Deal: Cablecom's debt-for-equity swap
Size: SFr3.8 billion ($3 billion)
Adviser: Goldman Sachs
Date: November 13 2003
Various US investors have made their presence felt in Europe by buying into distressed debt there in the past three years. But how much more impact might they have if they started teaming up and acting together?
That was what happened in November when Apollo Management, Soros Private Equity Partners and Goldman Sachs Capital Partners took control of Swiss cable TV company Cablecom.
Frosty response
Cablecom supplies cable services to about 1.5 million households and employs 1,300 people. All three investors had been buying Cablecom's debt as it struggled with a high level of borrowing. During 2002, Cablecom worked with a group of 38 banks to restructure its SFr3.8 billion ($3 billion) of bank debt, which was almost fully drawn.
By February 2003, with some banks nursing substantial losses, a deal was struck whereby some of the existing debt would be written down and each bank would get a chunk of Cablecom's equity.

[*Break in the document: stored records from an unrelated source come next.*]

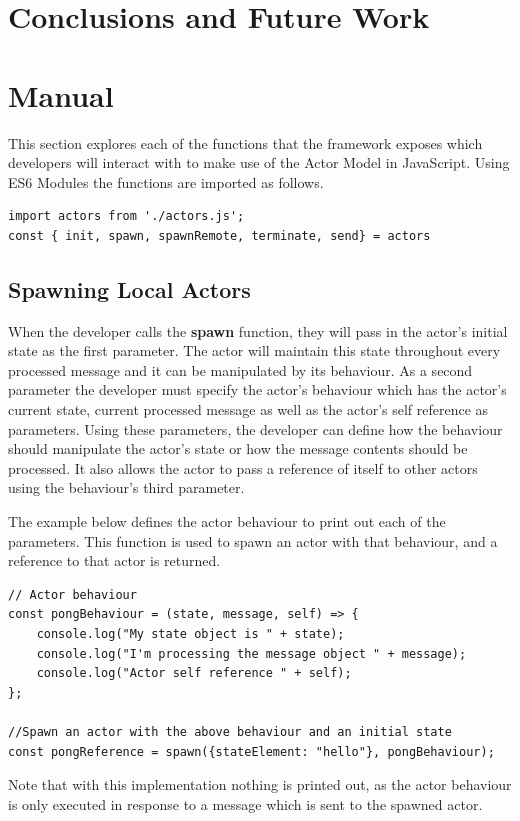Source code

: \documentclass[12pt, a4paper]{report}
\theoremstyle{definition}
\theoremstyle{definition}%
\theoremstyle{definition}%
\theoremstyle{definition}%
\theoremstyle{definition}%
\theoremstyle{definition}%
\begin{document}
\chapter{Conclusions and Future Work}

\appendix
\chapter{Manual}
This section explores each of the functions that the framework exposes which developers will interact with to make use of the Actor Model in JavaScript. Using ES6 Modules the functions are imported as follows.
\begin{lstlisting}
import actors from './actors.js';
const { init, spawn, spawnRemote, terminate, send} = actors
\end{lstlisting}
\section{Spawning Local Actors}
When the developer calls the \textbf{spawn} function, they will pass in the actor's initial state as the first parameter. The actor will maintain this state throughout every processed message and it can be manipulated by its behaviour. As a second parameter the developer must specify the actor's behaviour which has the actor's current state, current processed message as well as the actor's self reference as parameters. Using these parameters, the developer can define how the behaviour should manipulate the actor's state or how the message contents should be processed. It also allows the actor to pass a reference of itself to other actors using the behaviour's third parameter.

The example below defines the actor behaviour to print out each of the parameters. This function is used to spawn an actor with that behaviour, and a reference to that actor is returned.
\begin{lstlisting}
// Actor behaviour
const pongBehaviour = (state, message, self) => {
    console.log("My state object is " + state);
    console.log("I'm processing the message object " + message);
    console.log("Actor self reference " + self);
};

//Spawn an actor with the above behaviour and an initial state
const pongReference = spawn({stateElement: "hello"}, pongBehaviour);
\end{lstlisting}
Note that with this implementation nothing is printed out, as the actor behaviour is only executed in response to a message which is sent to the spawned actor.
\end{document}
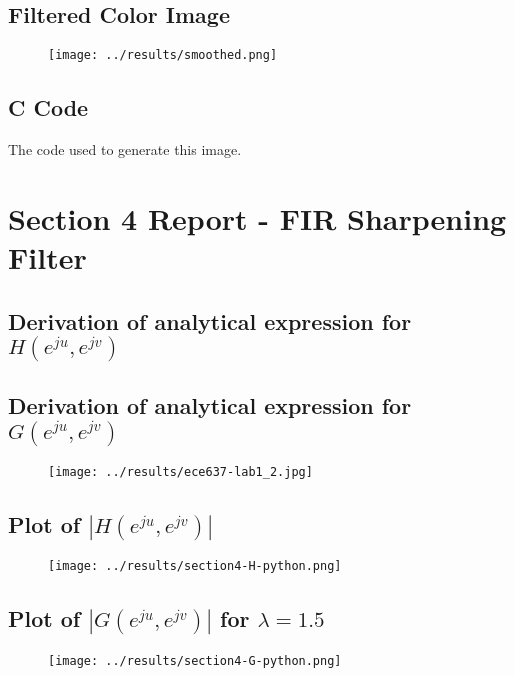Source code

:\documentclass{article}
\begin{document}
\subsection{Filtered Color Image}
\begin{figure}[H]
    \centering
    \texttt{[image: ../results/smoothed.png]}
    \begin{center}
    \end{center}
\end{figure}
\subsection{C Code}
The code used to generate this image.


\section{Section 4 Report - FIR Sharpening Filter}
\subsection{Derivation of analytical expression for $H(e^{ju}, e^{jv})$}
\subsection{Derivation of analytical expression for $G(e^{ju}, e^{jv})$}
\begin{figure}[H]
    \centering
    \texttt{[image: ../results/ece637-lab1\_2.jpg]}
    \begin{center}
    \end{center}
\end{figure}
\subsection{Plot of $|H(e^{ju}, e^{jv})|$}
\begin{figure}[H]
    \centering
    \texttt{[image: ../results/section4-H-python.png]}
    \begin{center}
    \end{center}
\end{figure}
\subsection{Plot of $|G(e^{ju}, e^{jv})|$ for $\lambda = 1.5$}
\begin{figure}[H]
    \centering
    \texttt{[image: ../results/section4-G-python.png]}
    \begin{center}
    \end{center}
\end{figure}
\end{document}
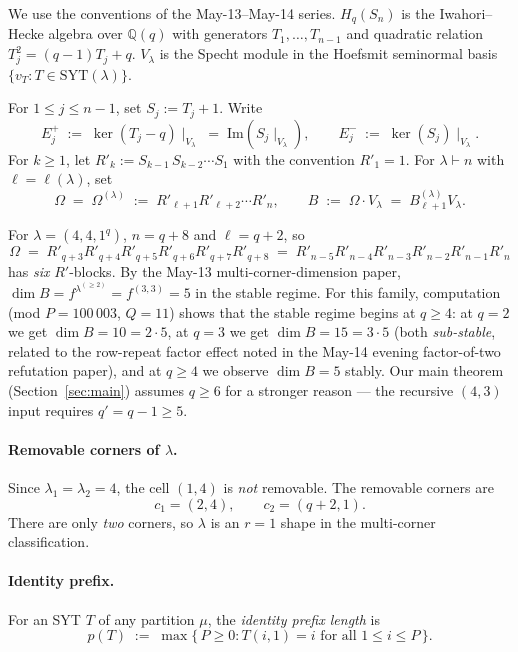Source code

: \documentclass[11pt]{article}
\theoremstyle{definition}
\newcommand{\Hq}{H_q}
\newcommand{\Sn}{S_n}
\newcommand{\Vlam}{V_\lambda}
\newcommand{\Bdec}{B_{\ell+1}^{(\lambda)}}
\newcommand{\Om}{\Omega}
\newcommand{\SYT}{\mathrm{SYT}}
\newcommand{\Rp}{{R'}}
\begin{document}
We use the conventions of the May-13--May-14 series.  $\Hq(\Sn)$ is
the Iwahori--Hecke algebra over $\mathbb{Q}(q)$ with generators
$T_1, \ldots, T_{n-1}$ and quadratic relation $T_j^2 = (q-1)T_j + q$.
$\Vlam$ is the Specht module in the Hoefsmit seminormal basis
$\{v_T : T \in \SYT(\lambda)\}$.

For $1 \le j \le n-1$, set $S_j := T_j + 1$.  Write
\[
   E_j^+ \;:=\; \ker(T_j - q)\!\mid_{\Vlam}
   \;=\; \mathrm{Im}(S_j\!\mid_{\Vlam}),
   \qquad
   E_j^- \;:=\; \ker(S_j)\!\mid_{\Vlam}.
\]
For $k \ge 1$, let $\Rp_k := S_{k-1}\,S_{k-2}\cdots S_1$ with the
convention $\Rp_1 = 1$.  For $\lambda \vdash n$ with
$\ell = \ell(\lambda)$, set
\[
   \Om \;=\; \Om^{(\lambda)} \;:=\; \Rp_{\ell+1}\Rp_{\ell+2}\cdots \Rp_n,
   \qquad
   B \;:=\; \Om \cdot \Vlam \;=\; \Bdec \Vlam.
\]

For $\lambda = (4, 4, 1^q)$, $n = q + 8$ and $\ell = q + 2$, so
\[
   \Om \;=\; \Rp_{q+3}\Rp_{q+4}\Rp_{q+5}\Rp_{q+6}\Rp_{q+7}\Rp_{q+8}
   \;=\; \Rp_{n-5}\Rp_{n-4}\Rp_{n-3}\Rp_{n-2}\Rp_{n-1}\Rp_n
\]
has \emph{six} $\Rp$-blocks.  By the May-13 multi-corner-dimension
paper, $\dim B = f^{\lambda^{(\ge 2)}} = f^{(3, 3)} = 5$ in the stable
regime.  For this family, computation (mod $P = 100\,003$, $Q = 11$)
shows that the stable regime begins at $q \ge 4$: at $q = 2$ we get
$\dim B = 10 = 2{\cdot}5$, at $q = 3$ we get $\dim B = 15 = 3{\cdot}5$
(both \emph{sub-stable}, related to the row-repeat factor effect noted
in the May-14 evening factor-of-two refutation paper), and at $q \ge
4$ we observe $\dim B = 5$ stably.  Our main theorem (Section~\ref{sec:main})
assumes $q \ge 6$ for a stronger reason --- the recursive $(4, 3)$
input requires $q' = q - 1 \ge 5$.

\paragraph{Removable corners of $\lambda$.}
Since $\lambda_1 = \lambda_2 = 4$, the cell $(1, 4)$ is \emph{not}
removable.  The removable corners are
\[
   c_1 = (2, 4), \qquad c_2 = (q+2, 1).
\]
There are only \emph{two} corners, so $\lambda$ is an $r = 1$ shape in
the multi-corner classification.

\paragraph{Identity prefix.}  For an SYT $T$ of any partition $\mu$,
the \emph{identity prefix length} is
\[
   p(T) \;:=\; \max\{\,P \ge 0 : T(i, 1) = i \text{ for all }
   1 \le i \le P\,\}.
\]
\end{document}
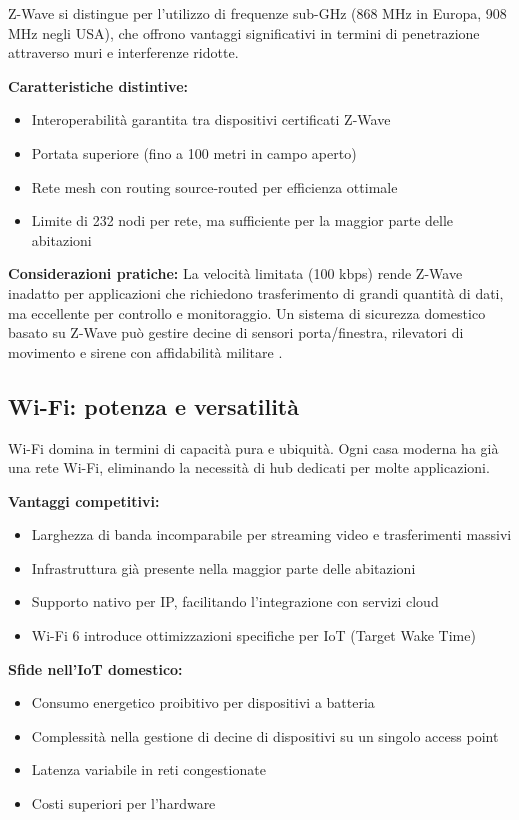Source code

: Z-Wave si distingue per l'utilizzo di frequenze sub-GHz (868 MHz in Europa, 908 MHz negli USA), che offrono vantaggi significativi in termini di penetrazione attraverso muri e interferenze ridotte.

\textbf{Caratteristiche distintive:}
\begin{itemize}
    \item Interoperabilità garantita tra dispositivi certificati Z-Wave
    \item Portata superiore (fino a 100 metri in campo aperto)
    \item Rete mesh con routing source-routed per efficienza ottimale
    \item Limite di 232 nodi per rete, ma sufficiente per la maggior parte delle abitazioni
\end{itemize}

\textbf{Considerazioni pratiche:}
La velocità limitata (100 kbps) rende Z-Wave inadatto per applicazioni che richiedono trasferimento di grandi quantità di dati, ma eccellente per controllo e monitoraggio. Un sistema di sicurezza domestico basato su Z-Wave può gestire decine di sensori porta/finestra, rilevatori di movimento e sirene con affidabilità militare \cite{ZWaveVsZigbee}.

\subsection{Wi-Fi: potenza e versatilità}

Wi-Fi domina in termini di capacità pura e ubiquità. Ogni casa moderna ha già una rete Wi-Fi, eliminando la necessità di hub dedicati per molte applicazioni.

\textbf{Vantaggi competitivi:}
\begin{itemize}
    \item Larghezza di banda incomparabile per streaming video e trasferimenti massivi
    \item Infrastruttura già presente nella maggior parte delle abitazioni
    \item Supporto nativo per IP, facilitando l'integrazione con servizi cloud
    \item Wi-Fi 6 introduce ottimizzazioni specifiche per IoT (Target Wake Time)
\end{itemize}

\textbf{Sfide nell'IoT domestico:}
\begin{itemize}
    \item Consumo energetico proibitivo per dispositivi a batteria
    \item Complessità nella gestione di decine di dispositivi su un singolo access point
    \item Latenza variabile in reti congestionate
    \item Costi superiori per l'hardware
\end{itemize}

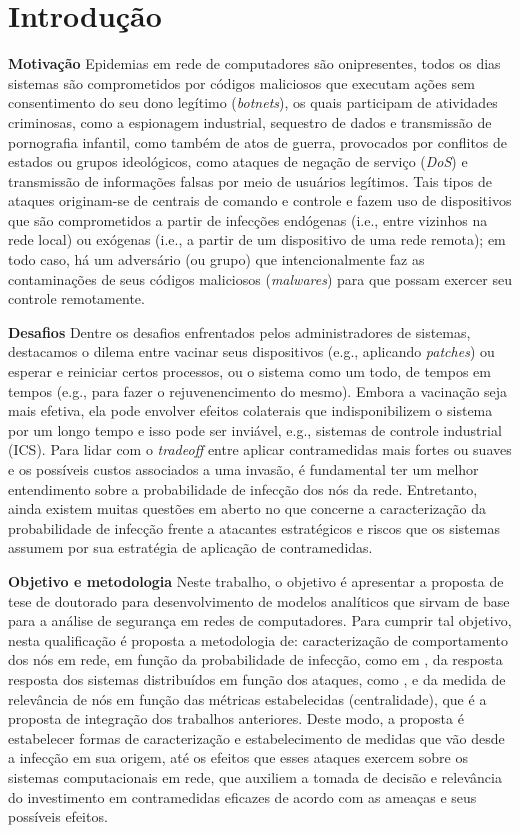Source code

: 
\chapter{Introdução}


	\textbf{Motivação} Epidemias em rede de computadores são onipresentes, todos os dias sistemas são comprometidos por códigos maliciosos que executam ações sem consentimento do seu dono legítimo (\textit{botnets}), os quais participam de atividades criminosas, como a espionagem industrial, sequestro de dados e transmissão de pornografia infantil, como também de atos de guerra, provocados por conflitos de estados ou grupos ideológicos, como ataques de negação de serviço (\textit{DoS}) e transmissão de informações falsas por meio de usuários legítimos. Tais tipos de ataques originam-se de centrais de comando e controle e fazem uso de dispositivos que são comprometidos a partir de infecções endógenas (i.e., entre vizinhos na rede local) ou exógenas (i.e., a partir de um dispositivo de uma rede remota); em todo caso, há um adversário (ou grupo) que intencionalmente faz as contaminações de seus códigos maliciosos (\textit{malwares}) para que possam exercer seu controle remotamente. 


    \textbf{Desafios} 
    Dentre os desafios enfrentados pelos administradores de sistemas, destacamos o dilema entre vacinar seus dispositivos (e.g., aplicando \emph{patches}) ou esperar e reiniciar certos processos, ou o sistema como um todo, de tempos em tempos (e.g., para fazer o rejuvenencimento do mesmo).  Embora a vacinação seja mais efetiva, ela pode envolver efeitos colaterais que indisponibilizem o sistema por um longo tempo e isso pode ser inviável, e.g., sistemas de controle industrial (ICS).  Para lidar com o \emph{tradeoff} entre aplicar contramedidas mais fortes ou  suaves e os possíveis custos associados a uma invasão, é fundamental ter um melhor entendimento sobre a probabilidade de infecção dos nós da rede.  Entretanto, ainda existem muitas questões em aberto no que concerne  a caracterização da probabilidade de infecção frente a atacantes estratégicos e riscos que os sistemas assumem por sua estratégia de aplicação de contramedidas.

    \textbf{Objetivo e metodologia} Neste trabalho, o objetivo é apresentar a proposta de tese de doutorado para desenvolvimento de modelos analíticos que sirvam de base para a análise de segurança em redes de computadores. Para cumprir tal objetivo, nesta qualificação é proposta a metodologia de: caracterização de comportamento dos nós em rede, em função da probabilidade de infecção, como em \cite{rufino2018contaminaccao}, da resposta resposta dos sistemas distribuídos em função dos ataques, como \cite{avritzer2019pptam}, e da medida de relevância de nós em função das métricas estabelecidas (centralidade), que é a proposta de integração dos trabalhos anteriores. Deste modo, a proposta é estabelecer formas de caracterização e estabelecimento de medidas que vão desde a infecção em sua origem, até os efeitos que esses ataques exercem sobre os sistemas computacionais em rede, que auxiliem a tomada de decisão e relevância do investimento em contramedidas eficazes de acordo com as ameaças e seus possíveis efeitos.
    

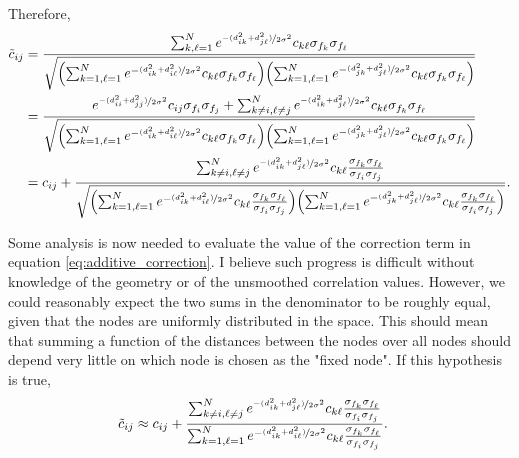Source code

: \documentclass{article}
\begin{document}
Therefore,
\begin{align}
    \Tilde{c}_{ij} &= \frac{\sum_{k, \ell =1}^N e^{\nicefrac{-(d_{ik}^2+d_{j\ell}^2)}{2\sigma^2}}c_{k\ell}\sigma_{f_k}\sigma_{f_\ell}}{\sqrt{\qty(\sum_{k=1, \ell=1}^N e^{-\nicefrac{(d_{ik}^2+ d_{i\ell}^2)}{2\sigma^2}}c_{k\ell}\sigma_{f_k}\sigma_{f_\ell})\qty(\sum_{k=1, \ell=1}^N e^{-\nicefrac{(d_{jk}^2+ d_{j\ell}^2)}{2\sigma^2}}c_{k\ell}\sigma_{f_k}\sigma_{f_\ell})}} \nonumber \\
    &= \frac{e^{\nicefrac{-(d_{ii}^2+d_{jj}^2)}{2\sigma^2}}c_{ij}\sigma_{f_i}\sigma_{f_j} + \sum_{k\neq i, \ell \neq j}^N e^{\nicefrac{-(d_{ik}^2+d_{j\ell}^2)}{2\sigma^2}}c_{k\ell}\sigma_{f_k}\sigma_{f_\ell}}{\sqrt{\qty(\sum_{k=1, \ell=1}^N e^{-\nicefrac{(d_{ik}^2+ d_{i\ell}^2)}{2\sigma^2}}c_{k\ell}\sigma_{f_k}\sigma_{f_\ell})\qty(\sum_{k=1, \ell=1}^N e^{-\nicefrac{(d_{jk}^2+ d_{j\ell}^2)}{2\sigma^2}}c_{k\ell}\sigma_{f_k}\sigma_{f_\ell})}} \nonumber \\
    &= c_{ij}+\frac{\sum_{k\neq i, \ell \neq j}^N e^{\nicefrac{-(d_{ik}^2+d_{j\ell}^2)}{2\sigma^2}}c_{k\ell}\frac{\sigma_{f_k}\sigma_{f_\ell}}{\sigma_{f_i}\sigma_{f_j}}}{\sqrt{\qty(\sum_{k=1, \ell=1}^N e^{-\nicefrac{(d_{ik}^2+ d_{i\ell}^2)}{2\sigma^2}}c_{k\ell}\frac{\sigma_{f_k}\sigma_{f_\ell}}{\sigma_{f_i}\sigma_{f_j}})\qty(\sum_{k=1, \ell=1}^N e^{-\nicefrac{(d_{jk}^2+ d_{j\ell}^2)}{2\sigma^2}}c_{k\ell}\frac{\sigma_{f_k}\sigma_{f_\ell}}{\sigma_{f_i}\sigma_{f_j}})}}.
    \label{eq:additive_correction}
\end{align}
\begin{multicols}{2}
    Some analysis is now needed to evaluate the value of the correction term in equation \ref{eq:additive_correction}. I believe such progress is difficult without knowledge of the geometry or of the unsmoothed correlation values. However, we could reasonably expect the two sums in the denominator to be roughly equal, given that the nodes are uniformly distributed in the space. This should mean that summing a function of the distances between the nodes over all nodes should depend very little on which node is chosen as the "fixed node". If this hypothesis is true,
    \begin{align*}
        \Tilde{c}_{ij} &\approx c_{ij}+\frac{\sum_{k\neq i, \ell \neq j}^N e^{\nicefrac{-(d_{ik}^2+d_{j\ell}^2)}{2\sigma^2}}c_{k\ell}\frac{\sigma_{f_k}\sigma_{f_\ell}}{\sigma_{f_i}\sigma_{f_j}}}{\sum_{k=1, \ell=1}^N e^{-\nicefrac{(d_{ik}^2+ d_{i\ell}^2)}{2\sigma^2}}c_{k\ell}\frac{\sigma_{f_k}\sigma_{f_\ell}}{\sigma_{f_i}\sigma_{f_j}}}.
    \end{align*}
\end{multicols}

\end{document}

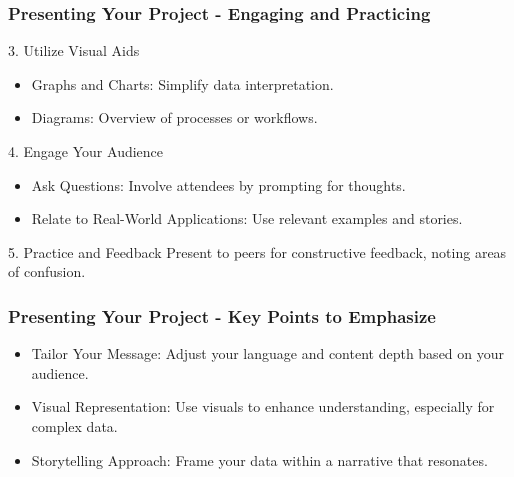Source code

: \documentclass[aspectratio=169]{beamer}
\begin{document}
\begin{frame}[fragile]
    \frametitle{Presenting Your Project - Engaging and Practicing}
    \begin{block}{3. Utilize Visual Aids}
        \begin{itemize}
            \item Graphs and Charts: Simplify data interpretation.
            \item Diagrams: Overview of processes or workflows.
        \end{itemize}
    \end{block}
    
    \begin{block}{4. Engage Your Audience}
        \begin{itemize}
            \item Ask Questions: Involve attendees by prompting for thoughts.
            \item Relate to Real-World Applications: Use relevant examples and stories.
        \end{itemize}
    \end{block}

    \begin{block}{5. Practice and Feedback}
        Present to peers for constructive feedback, noting areas of confusion.
    \end{block}
\end{frame}

\begin{frame}[fragile]
    \frametitle{Presenting Your Project - Key Points to Emphasize}
    \begin{itemize}
        \item Tailor Your Message: Adjust your language and content depth based on your audience.
        \item Visual Representation: Use visuals to enhance understanding, especially for complex data.
        \item Storytelling Approach: Frame your data within a narrative that resonates.
    \end{itemize}
\end{frame}
\end{document}
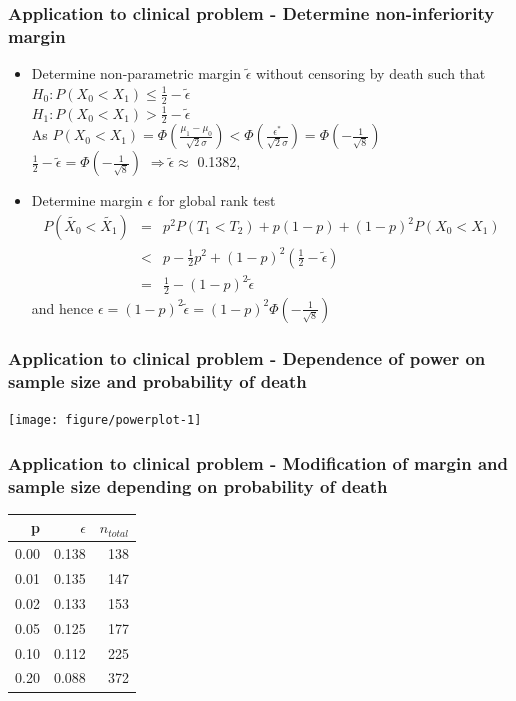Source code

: \documentclass[xcolor=pdftex,dvipsnames,table]{beamer}\usepackage[]{graphicx}\usepackage[]{color}
\newenvironment{knitrout}{}{} %
\begin{document}
\begin{frame}[fragile] %
\frametitle{Application to clinical problem - Determine non-inferiority margin}
\begin{itemize}
\item Determine non-parametric margin $\tilde{\epsilon}$ without censoring by death such that\\
        $H_0: P(X_0 < X_1) \leq \frac{1}{2} - \tilde{\epsilon}$ \\
        $H_1: P(X_0 < X_1) > \frac{1}{2} - \tilde{\epsilon}$ \\
        As $P(X_0 < X_1) = \Phi(\frac{\mu_1 - \mu_0}{\sqrt{2}\sigma}) < \Phi(\frac{\epsilon^{*}}{\sqrt{2}\sigma}) = \Phi(-\frac{1}{\sqrt{8}}) $ \\
      $\frac{1}{2} - \tilde{\epsilon} = \Phi(-\frac{1}{\sqrt{8}}) $ 
      $\Rightarrow \tilde{\epsilon} \approx $ 0.1382, \item Determine margin $\epsilon$ for global rank test
\begin{eqnarray*}
P(\tilde{X_0}  < \tilde{X_1}) & = & p^2 P(T_1 < T_2) + p(1-p) + (1 - p)^2 P(X_0 < X_1) \\
& < & p - \frac{1}{2}p^2 + (1-p)^2 (\frac{1}{2} - \tilde{\epsilon}) \\
& = & \frac{1}{2} - (1-p)^2 \tilde{\epsilon}
\end{eqnarray*}
and hence $\epsilon = (1-p)^2 \tilde{\epsilon} = (1-p)^2 \Phi(-\frac{1}{\sqrt{8}})$
\end{itemize}
\end{frame}


\begin{frame}[fragile] %
\frametitle{Application to clinical problem - Dependence of power on sample size and probability of death}

\begin{knitrout}
\color{fgcolor}
\texttt{[image: figure/powerplot-1]} 

\end{knitrout}
\end{frame}

\begin{frame}[fragile] %
\frametitle{Application to clinical problem - Modification of margin and sample size depending on probability of death}

\begin{table}[ht]
\centering
\begin{tabular}{rrr}
  \hline
p & $\epsilon$ & $n_{total}$ \\ 
  \hline
0.00 & 0.138 & 138 \\ 
  0.01 & 0.135 & 147 \\ 
  0.02 & 0.133 & 153 \\ 
  0.05 & 0.125 & 177 \\ 
  0.10 & 0.112 & 225 \\ 
  0.20 & 0.088 & 372 \\ 
   \hline
\end{tabular}
\end{table}

\end{frame}
\end{document}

But Apollo, Soros, and Goldman, as investors in sub-par debt, thought that Cablecom would have problems servicing what would be left of its debt, which even after the proposed write-down would have been more than SFr2 billion. Rather than consent to the deal and wait for an inevitable second restructuring, they formed a contractual consortium and, early in March, started pushing for a deal of their own.
"When Soros tried to approach the banks on its own, it got a pretty frosty response," says one observer. "But when this block of investors joined forces and attained critical mass, they had leverage over the banks."
The US investors, advised by an investment banking team from Goldman Sachs, were looking for what they saw as a reasonable valuation of Cablecom and, ultimately, for control of the company.
"We bargained for a number of things that were quite hard," says Christopher Hall, a partner at Latham & Watkins and one of the consortium's legal advisers. The consortium asked for – and eventually got – a debt reduction of 60%, in return for which the debt holders would get over 95% of Cablecom's equity. Cablecom's capital structure was overhauled, with its bank facility repackaged into three tranches: SFr1.3 billion of senior debt, SFr400,000 of slightly junior debt, and SFr200,000 of equity.
"We almost converted the debt into an acquisition finance structure," says Erik Dahl, a partner at Kirkland & Ellis, legal advisers to Soros Capital Partners. "We tried to work out a reasonable leverage ratio based on a multiple of ebitda, and to get the capital structure right from an interest service perspective but also so that it rewarded each tranche of debt with the right return."
Despite holding less than 50% of Cablecom's debt, the consortium took control by receiving a disproportionately high allocation of the equity and the second tranche of debt and a lower proportion of senior debt.
Executing the deal was difficult and tense. Under Swiss law, non-qualifying lenders (NQLs) – that is, debt holders who don't hold a banking licence – can incur large tax losses when they take positions in debt facilities. Because the swap needed 100% creditor consent, the consortium's advisers had to structure a repackaging vehicle that allowed around 30 of the consortium's fellow NQL investors to have a say in the process. This multi-issuance restructuring vehicle, Signum Ltd, is a party to Cablecom's credit agreement and represents the NQLs' interests through an agent's vote.
The consent of all the creditors was vital because the alternative to a negotiated deal – putting Cablecom through a formal Swiss insolvency proceeding known as a moratorium – would have crystallized the banks' credit losses and disrupted Cablecom's services to its customers. "The Swiss bankruptcy process is draconian," says Dahl at Kirkland & Ellis.
Personal liability
But keeping a Swiss company out of the moratorium process is tough because, when a company is over-indebted under Swiss law, directors become personally liable for creditors' losses prior to the moratorium. So Cablecom's board had an interest in getting the company into formal proceedings as early as possible.
"This deal should act as an advertising banner for the need for uniform, rehabilitative insolvency laws in Europe," says Latham & Watkins' Hall. "They have had that in the US for 25 years."
If the consortium had leverage, it used it "skilfully and honestly", according to one party. The group had originally bought Cablecom's debt at around 40 cents on the dollar. Immediately before the debt was converted into the new three-tier structure, it was trading back up in the mid-to-high 70s. "That's remarkable, and helped keep everyone's eyes on the finishing line," says Hall.
In the long term, Cablecom may be remembered as the deal that saw the debut of a new breed of US player in European restructurings – a hybrid of distressed-debt and private- equity investors.